TASK REQUIREMENTS: Reproduce precisely the lines between the start of the data below and the line with "Parents - May</a>", both included.

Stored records
------------------------------------------------
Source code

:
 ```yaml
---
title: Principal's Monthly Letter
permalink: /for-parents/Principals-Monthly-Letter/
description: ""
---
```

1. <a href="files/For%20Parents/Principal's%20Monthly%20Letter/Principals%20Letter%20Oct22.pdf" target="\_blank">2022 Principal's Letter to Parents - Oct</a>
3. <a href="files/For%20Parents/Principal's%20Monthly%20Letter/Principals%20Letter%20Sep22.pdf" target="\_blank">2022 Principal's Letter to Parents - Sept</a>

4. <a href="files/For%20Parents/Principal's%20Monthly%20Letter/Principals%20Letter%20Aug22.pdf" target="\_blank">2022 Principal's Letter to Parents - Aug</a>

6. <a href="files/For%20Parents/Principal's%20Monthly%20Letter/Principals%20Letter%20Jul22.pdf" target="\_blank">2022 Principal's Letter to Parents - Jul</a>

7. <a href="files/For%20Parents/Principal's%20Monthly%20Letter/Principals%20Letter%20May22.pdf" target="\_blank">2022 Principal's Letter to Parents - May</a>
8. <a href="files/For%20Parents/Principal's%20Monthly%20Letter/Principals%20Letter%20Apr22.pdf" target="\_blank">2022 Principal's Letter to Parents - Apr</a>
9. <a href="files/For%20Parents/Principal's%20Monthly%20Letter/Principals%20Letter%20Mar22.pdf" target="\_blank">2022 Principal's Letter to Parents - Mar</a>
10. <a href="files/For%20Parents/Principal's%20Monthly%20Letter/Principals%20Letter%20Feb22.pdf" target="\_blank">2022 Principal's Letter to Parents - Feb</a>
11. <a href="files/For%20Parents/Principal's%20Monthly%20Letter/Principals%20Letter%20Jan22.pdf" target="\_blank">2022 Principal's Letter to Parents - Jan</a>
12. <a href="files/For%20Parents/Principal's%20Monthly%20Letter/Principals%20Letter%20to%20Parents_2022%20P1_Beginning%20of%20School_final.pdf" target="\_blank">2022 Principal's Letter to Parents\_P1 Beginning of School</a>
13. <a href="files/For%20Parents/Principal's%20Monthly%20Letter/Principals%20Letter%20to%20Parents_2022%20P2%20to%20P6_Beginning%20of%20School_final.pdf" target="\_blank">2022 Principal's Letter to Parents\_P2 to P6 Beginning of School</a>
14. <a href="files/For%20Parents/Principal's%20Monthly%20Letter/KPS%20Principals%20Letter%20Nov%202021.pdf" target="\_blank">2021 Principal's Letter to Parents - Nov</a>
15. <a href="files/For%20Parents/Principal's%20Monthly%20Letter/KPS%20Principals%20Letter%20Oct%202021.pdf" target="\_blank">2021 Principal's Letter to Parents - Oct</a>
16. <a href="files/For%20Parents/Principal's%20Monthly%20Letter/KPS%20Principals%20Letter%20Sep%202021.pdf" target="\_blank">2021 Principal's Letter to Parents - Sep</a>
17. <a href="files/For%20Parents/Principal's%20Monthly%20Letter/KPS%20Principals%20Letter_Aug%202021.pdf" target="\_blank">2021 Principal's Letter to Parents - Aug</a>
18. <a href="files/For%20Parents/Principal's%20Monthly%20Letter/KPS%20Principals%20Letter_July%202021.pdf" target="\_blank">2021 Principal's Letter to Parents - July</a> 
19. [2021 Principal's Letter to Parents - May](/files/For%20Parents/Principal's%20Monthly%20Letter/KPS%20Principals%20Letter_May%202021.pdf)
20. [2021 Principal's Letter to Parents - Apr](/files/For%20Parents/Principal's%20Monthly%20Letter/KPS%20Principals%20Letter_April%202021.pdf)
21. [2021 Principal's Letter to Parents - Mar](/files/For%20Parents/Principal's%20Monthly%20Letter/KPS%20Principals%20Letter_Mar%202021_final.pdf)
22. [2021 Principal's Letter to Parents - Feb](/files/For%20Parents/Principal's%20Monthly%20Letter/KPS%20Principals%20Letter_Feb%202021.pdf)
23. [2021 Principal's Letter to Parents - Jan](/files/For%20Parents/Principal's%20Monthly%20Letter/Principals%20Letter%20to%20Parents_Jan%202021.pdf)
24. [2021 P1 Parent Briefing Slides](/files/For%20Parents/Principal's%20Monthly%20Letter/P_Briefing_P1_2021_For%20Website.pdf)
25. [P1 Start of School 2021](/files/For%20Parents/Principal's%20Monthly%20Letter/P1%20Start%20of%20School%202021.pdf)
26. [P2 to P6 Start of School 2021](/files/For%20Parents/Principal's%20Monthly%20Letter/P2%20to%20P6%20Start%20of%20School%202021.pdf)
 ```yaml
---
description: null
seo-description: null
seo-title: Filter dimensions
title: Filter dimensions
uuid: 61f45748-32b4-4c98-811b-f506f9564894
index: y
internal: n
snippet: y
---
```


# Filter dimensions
------------------------------------------------
OUTPUT FOR THIS TASK:
Source code

:
 ```yaml
---
title: Principal's Monthly Letter
permalink: /for-parents/Principals-Monthly-Letter/
description: ""
---
```

1. <a href="files/For%20Parents/Principal's%20Monthly%20Letter/Principals%20Letter%20Oct22.pdf" target="\_blank">2022 Principal's Letter to Parents - Oct</a>
3. <a href="files/For%20Parents/Principal's%20Monthly%20Letter/Principals%20Letter%20Sep22.pdf" target="\_blank">2022 Principal's Letter to Parents - Sept</a>

4. <a href="files/For%20Parents/Principal's%20Monthly%20Letter/Principals%20Letter%20Aug22.pdf" target="\_blank">2022 Principal's Letter to Parents - Aug</a>

6. <a href="files/For%20Parents/Principal's%20Monthly%20Letter/Principals%20Letter%20Jul22.pdf" target="\_blank">2022 Principal's Letter to Parents - Jul</a>

7. <a href="files/For%20Parents/Principal's%20Monthly%20Letter/Principals%20Letter%20May22.pdf" target="\_blank">2022 Principal's Letter to Parents - May</a>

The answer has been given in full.